I’ve been working on implementing dictionary support into swipl-rs. I really like dictionaries in SWI-Prolog, and we use them extensively in TerminusDB. However, it looks like the foreign function interface to dictionaries is somewhat restricted compared to what you can do from prolog itself. These are the differences I spotted.

  • Dicts can have both atoms and small integers as keys. However, the ffi only supports atoms, both in construction through PL_put_dict() and in querying through PL_get_dict_key().
  • A dict tag can be an arbitrary term (though it’s definitely ‘normal’ to have it be an atom). From the ffi, it can only be an atom.
  • There is no destructive assignment (b_set_dict and nb_set_dict in prolog). While a backtracking version would be tricky from the ffi, there is no reason why the non-backtracking version couldn’t exist.
  • There is no way to retrieve the tag of a dict.
  • There is no way to iterate over all key-value pairs of a dict.

Regarding the last 3 points, I can probably implement that myself easily by just destructuring the dict term. While that would mean relying on the implementation details of dicts, I’m probably able to spot any upcoming changes to the implementation before they hit stable. Similarly, unifying the tag with an arbitrary term could also be done by destructuring a dict, after creating it with a var as a tag.

Supporting small integers as keys is more tricky though. The way things are now, that would require me to manually build the dict term, which means I have to sort the keys in the same way SWI-Prolog does it.
I understand that key-value pairs are sorted by key in the dict term, but they are not sorted as they would if you were to sort in prolog. Instead, they are sorted by some internal representation, which from experiments seems dependent on the underlying atom_t value. However, I don’t really understand how this sort works when small integers are involved too. For any atom key, I’m able to devise, through trial and error, small integer keys that will appear before it, and small integer keys that will appear after it. So it would appear that the internal representation used by dictionary sorting has mapped both atoms and small integers into the same range. How exactly is this done, and is this something I could rely on myself to construct my own dict terms?

Its all not that bad :slight_smile: Dealing with integer keys means exposing the consInt() macro (not directly of course), the result of which you can use for the atom_t keys. Of course, this needs introducing some types and function abstractions but technically it is trivial. The dirty way is to expose functions that creates and extracts small integers with the atom_t type. Otherwise we’d need a key_t type and have some macro (?) that casts an atom_t to/from a key_t. In fact, all these are uintptr_t, so it doesn’t matter.

Getting the tag is just PL_get_arg(1, Dict, Tag). Of course that also needs abstracting as e.g., PL_get_dict_tag(Dict, Tag) such that we do not get into trouble should the representation change.

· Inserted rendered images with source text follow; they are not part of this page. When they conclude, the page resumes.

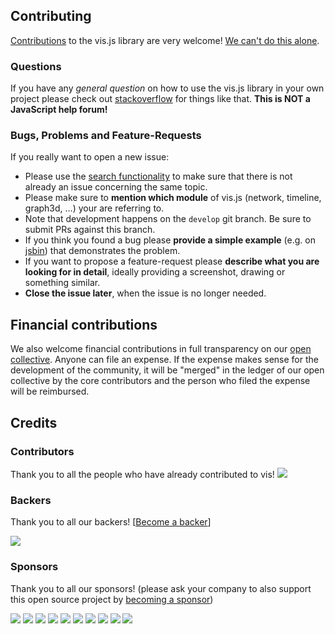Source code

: ## Contributing

[Contributions](//github.com/almende/vis/blob/master/misc/how_to_help.md) to the vis.js library are very welcome! [We can't do this alone](//github.com/almende/vis/blob/master/misc/we_need_help.md).

### Questions
If you have any *general question* on how to use the vis.js library in your own project please check out [stackoverflow](http://stackoverflow.com/questions/tagged/vis.js) for things like that. **This is NOT a JavaScript help forum!**

### Bugs, Problems and Feature-Requests
If you really want to open a new issue:
* Please use the [search functionality](//github.com/almende/vis/issues) to make sure that there is not already an issue concerning the same topic.
* Please make sure to **mention which module** of vis.js (network, timeline, graph3d, ...) your are referring to.
* Note that development happens on the `develop` git branch. Be sure to submit PRs against this branch.
* If you think you found a bug please **provide a simple example** (e.g. on [jsbin](https://jsbin.com)) that demonstrates the problem.
* If you want to propose a feature-request please **describe what you are looking for in detail**, ideally providing a screenshot, drawing or something similar.
* **Close the issue later**, when the issue is no longer needed.

## Financial contributions

We also welcome financial contributions in full transparency on our [open collective](https://opencollective.com/vis).
Anyone can file an expense. If the expense makes sense for the development of the community, it will be "merged" in the ledger of our open collective by the core contributors and the person who filed the expense will be reimbursed.

## Credits

### Contributors

Thank you to all the people who have already contributed to vis!
<a href="graphs/contributors"><img src="https://opencollective.com/vis/contributors.svg?width=890" /></a>

### Backers

Thank you to all our backers! [[Become a backer](https://opencollective.com/vis#backer)]

<a href="https://opencollective.com/vis#backers" target="_blank"><img src="https://opencollective.com/vis/backers.svg?width=890"></a>

### Sponsors

Thank you to all our sponsors! (please ask your company to also support this open source project by [becoming a sponsor](https://opencollective.com/vis#sponsor))

<a href="https://opencollective.com/vis/sponsor/0/website" target="_blank"><img src="https://opencollective.com/vis/sponsor/0/avatar.svg"></a>
<a href="https://opencollective.com/vis/sponsor/1/website" target="_blank"><img src="https://opencollective.com/vis/sponsor/1/avatar.svg"></a>
<a href="https://opencollective.com/vis/sponsor/2/website" target="_blank"><img src="https://opencollective.com/vis/sponsor/2/avatar.svg"></a>
<a href="https://opencollective.com/vis/sponsor/3/website" target="_blank"><img src="https://opencollective.com/vis/sponsor/3/avatar.svg"></a>
<a href="https://opencollective.com/vis/sponsor/4/website" target="_blank"><img src="https://opencollective.com/vis/sponsor/4/avatar.svg"></a>
<a href="https://opencollective.com/vis/sponsor/5/website" target="_blank"><img src="https://opencollective.com/vis/sponsor/5/avatar.svg"></a>
<a href="https://opencollective.com/vis/sponsor/6/website" target="_blank"><img src="https://opencollective.com/vis/sponsor/6/avatar.svg"></a>
<a href="https://opencollective.com/vis/sponsor/7/website" target="_blank"><img src="https://opencollective.com/vis/sponsor/7/avatar.svg"></a>
<a href="https://opencollective.com/vis/sponsor/8/website" target="_blank"><img src="https://opencollective.com/vis/sponsor/8/avatar.svg"></a>
<a href="https://opencollective.com/vis/sponsor/9/website" target="_blank"><img src="https://opencollective.com/vis/sponsor/9/avatar.svg"></a>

Internally there is an iterator, PL_for_dict(). This may needs some reviewing before exposing.

b_set_dict and nb_set_dict could be supported by first exposing setarg/3 and nb_setarg/3 and then layering these on top of them. There are internally functions that figure out how a key translates to the nth argument. I guess there are good use cases for exposing these functions.

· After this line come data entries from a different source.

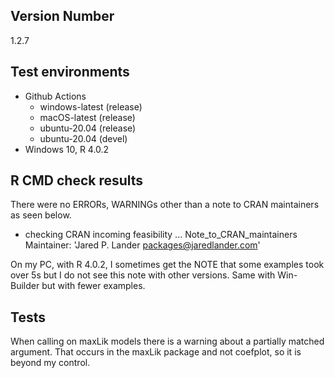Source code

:## Version Number

1.2.7

## Test environments

- Github Actions
    - windows-latest (release)
    - macOS-latest (release)
    - ubuntu-20.04 (release)
    - ubuntu-20.04 (devel)
- Windows 10, R 4.0.2

## R CMD check results

There were no ERRORs, WARNINGs other than a note to CRAN maintainers as seen below.

* checking CRAN incoming feasibility ... Note_to_CRAN_maintainers
Maintainer: 'Jared P. Lander <packages@jaredlander.com>'

On my PC, with R 4.0.2, I sometimes get the NOTE that some examples took over 5s but I do not see this note with other versions. Same with Win-Builder but with fewer examples.

## Tests

When calling on maxLik models there is a warning about a partially matched argument. That occurs in the maxLik package and not coefplot, so it is beyond my control.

I’d stay away from the dict key ordering. As said above, atom_t and small integers are both uintptr_t and cannot overlap. So, we just sort on the integral value. That is what makes the dict operations so fast

My guess is that with these hints you can get it all done :slight_smile:

2 Likes

Thanks! yeah, consInt was the hint I needed. I can now construct dictionaries with small ints as keys, without having to mess with direct construction and key ordering myself.

One last minor thing - the documentation for PL_get_dict_key() says it will throw an exception when given a term that is not a dict. This is not what I see. It seems to just fail when I give it a number instead. Are there conditions where it will throw an exception?

From the code it seems that PL_get_dict_key() instead does not raise an exception. Fixed the docs.

1 Like